» Try it
Exclude images and print all the records verbatim.

» Data provided

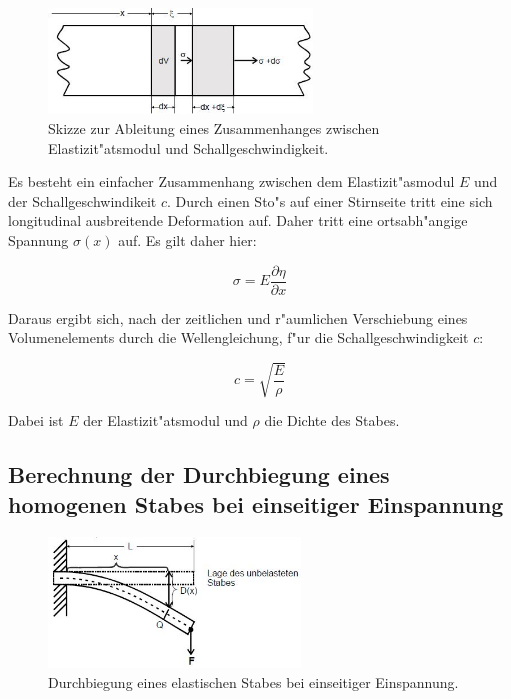 \begin{figure}[!h]
\centering
\includegraphics[width = 7cm]{img/schall.JPG}
\caption{Skizze zur Ableitung eines Zusammenhanges zwischen Elastizit"atsmodul und Schallgeschwindigkeit. \cite{anleitung}}
\label{fg:schall}
\end{figure}

Es besteht ein einfacher Zusammenhang zwischen dem Elastizit"asmodul $E$ und der Schallgeschwindikeit $c$. Durch einen Sto"s auf einer Stirnseite tritt eine sich longitudinal ausbreitende Deformation auf. Daher tritt eine ortsabh"angige Spannung $\sigma(x)$ auf. Es gilt daher hier:

\begin{equation}
\sigma = E \frac{\partial \eta}{\partial x}
\end{equation}

Daraus ergibt sich, nach der zeitlichen und r"aumlichen Verschiebung eines Volumenelements durch die Wellengleichung, f"ur die Schallgeschwindigkeit $c$:

\begin{equation}
c = \sqrt{\frac{E}{\rho}}
\end{equation}

Dabei ist $E$ der Elastizit"atsmodul und $\rho$ die Dichte des Stabes.

\subsection{Berechnung der Durchbiegung eines homogenen Stabes bei einseitiger Einspannung} %
\label{sub:1}

\begin{figure}
\centering
\includegraphics[width = 6.7cm]{img/biegung.JPG}
\caption{Durchbiegung eines elastischen Stabes bei einseitiger Einspannung. \cite{anleitung}}
\label{fg:biegung}
\end{figure}


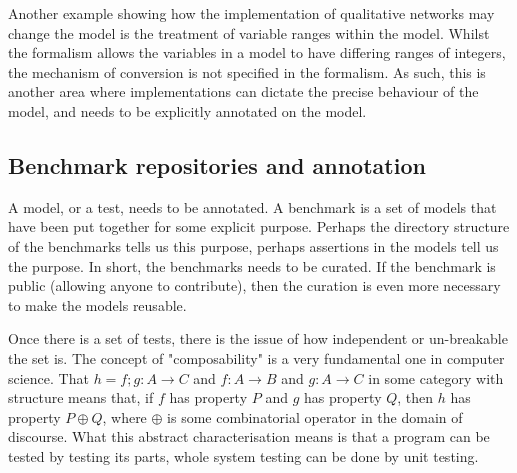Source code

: \documentclass[conference]{IEEEtran}
\begin{document}
Another example showing how the implementation of qualitative networks
may change the model is the treatment of variable ranges within the
model.  Whilst the formalism allows the variables in a model to have
differing ranges of integers, the mechanism of conversion is not
specified in the formalism. As such, this is another area where
implementations can dictate the precise behaviour of the model, and
needs to be explicitly annotated on the model.



\subsection{Benchmark repositories and annotation}


A model, or a test, needs to be annotated. A benchmark is a set of
models that have been put together for some explicit purpose. Perhaps
the directory structure of the benchmarks tells us this purpose,
perhaps assertions in the models tell us the purpose. In short, the
benchmarks needs to be curated.  If the benchmark is public (allowing
anyone to contribute), then the curation is even more necessary to
make the models reusable.

Once there is a set of tests, there is the issue of how independent or
un-breakable the set is.  The concept of "composability" is a very
fundamental one in computer science.  That $h = f;g : A \rightarrow C$
and $f : A \rightarrow B$ and $g : A \rightarrow C$ in some category
with structure means that, if $f$ has property $P$ and $g$ has
property $Q$, then $h$ has property $P \oplus Q$, where $\oplus$ is
some combinatorial operator in the domain of discourse. What this
abstract characterisation means is that a program can be tested by
testing its parts, whole system testing can be done by unit testing.
\end{document}
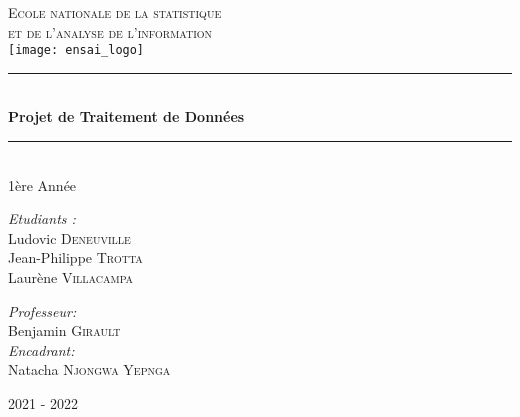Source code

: \documentclass[11pt]{article}
\newcommand{\HRule}{\rule{\linewidth}{0.5mm}}
\begin{document}
\begin{titlepage}

\begin{center}


\textsc{{\LARGE Ecole nationale de la statistique \\et de l'analyse de l'information}} \\ %
\vspace{5mm}
\texttt{[image: ensai\_logo]}\\[2 cm] %



\HRule \\[0.4cm]
{ \huge \bfseries Projet de Traitement de Données}\\[0.4cm]

\HRule \\[1cm]

{\Large 1ère Année}\\ [2cm]


\begin{flushleft} \Large
\emph{Etudiants :}\\
Ludovic \textsc{Deneuville} \\
Jean-Philippe \textsc{Trotta} \\
Laurène \textsc{Villacampa} \\
\end{flushleft}

\begin{flushright} \Large
\emph{Professeur:} \\
Benjamin \textsc{Girault} \\
\emph{Encadrant:} \\
Natacha \textsc{Njongwa Yepnga} \\
\end{flushright}


\vfill
{\large 2021 - 2022}
\end{center}
\end{titlepage} 

\renewcommand{\contentsname}{Sommaire}
\tableofcontents
\newpage

\end{document}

» Result for this exercise
 \begin{figure}[!h]
\centering
\includegraphics[width = 7cm]{img/schall.JPG}
\caption{Skizze zur Ableitung eines Zusammenhanges zwischen Elastizit"atsmodul und Schallgeschwindigkeit. \cite{anleitung}}
\label{fg:schall}
\end{figure}

Es besteht ein einfacher Zusammenhang zwischen dem Elastizit"asmodul $E$ und der Schallgeschwindikeit $c$. Durch einen Sto"s auf einer Stirnseite tritt eine sich longitudinal ausbreitende Deformation auf. Daher tritt eine ortsabh"angige Spannung $\sigma(x)$ auf. Es gilt daher hier:

\begin{equation}
\sigma = E \frac{\partial \eta}{\partial x}
\end{equation}

Daraus ergibt sich, nach der zeitlichen und r"aumlichen Verschiebung eines Volumenelements durch die Wellengleichung, f"ur die Schallgeschwindigkeit $c$:

\begin{equation}
c = \sqrt{\frac{E}{\rho}}
\end{equation}

Dabei ist $E$ der Elastizit"atsmodul und $\rho$ die Dichte des Stabes.

\subsection{Berechnung der Durchbiegung eines homogenen Stabes bei einseitiger Einspannung} %
\label{sub:1}

\begin{figure}
\centering
\includegraphics[width = 6.7cm]{img/biegung.JPG}
\caption{Durchbiegung eines elastischen Stabes bei einseitiger Einspannung. \cite{anleitung}}
\label{fg:biegung}
\end{figure}


Source code

: \documentclass[conference]{IEEEtran}
\begin{document}
Another example showing how the implementation of qualitative networks
may change the model is the treatment of variable ranges within the
model.  Whilst the formalism allows the variables in a model to have
differing ranges of integers, the mechanism of conversion is not
specified in the formalism. As such, this is another area where
implementations can dictate the precise behaviour of the model, and
needs to be explicitly annotated on the model.



\subsection{Benchmark repositories and annotation}


A model, or a test, needs to be annotated. A benchmark is a set of
models that have been put together for some explicit purpose. Perhaps
the directory structure of the benchmarks tells us this purpose,
perhaps assertions in the models tell us the purpose. In short, the
benchmarks needs to be curated.  If the benchmark is public (allowing
anyone to contribute), then the curation is even more necessary to
make the models reusable.

Once there is a set of tests, there is the issue of how independent or
un-breakable the set is.  The concept of "composability" is a very
fundamental one in computer science.  That $h = f;g : A \rightarrow C$
and $f : A \rightarrow B$ and $g : A \rightarrow C$ in some category
with structure means that, if $f$ has property $P$ and $g$ has
property $Q$, then $h$ has property $P \oplus Q$, where $\oplus$ is
some combinatorial operator in the domain of discourse. What this
abstract characterisation means is that a program can be tested by
testing its parts, whole system testing can be done by unit testing.
\end{document}
Source code

: \documentclass[11pt]{article}
\newcommand{\HRule}{\rule{\linewidth}{0.5mm}}
\begin{document}
\begin{titlepage}

\begin{center}


\textsc{{\LARGE Ecole nationale de la statistique \\et de l'analyse de l'information}} \\ %
\vspace{5mm}
\texttt{[image: ensai\_logo]}\\[2 cm] %



\HRule \\[0.4cm]
{ \huge \bfseries Projet de Traitement de Données}\\[0.4cm]

\HRule \\[1cm]

{\Large 1ère Année}\\ [2cm]


\begin{flushleft} \Large
\emph{Etudiants :}\\
Ludovic \textsc{Deneuville} \\
Jean-Philippe \textsc{Trotta} \\
Laurène \textsc{Villacampa} \\
\end{flushleft}

\begin{flushright} \Large
\emph{Professeur:} \\
Benjamin \textsc{Girault} \\
\emph{Encadrant:} \\
Natacha \textsc{Njongwa Yepnga} \\
\end{flushright}


\vfill
{\large 2021 - 2022}
\end{center}
\end{titlepage} 

\renewcommand{\contentsname}{Sommaire}
\tableofcontents
\newpage

\end{document}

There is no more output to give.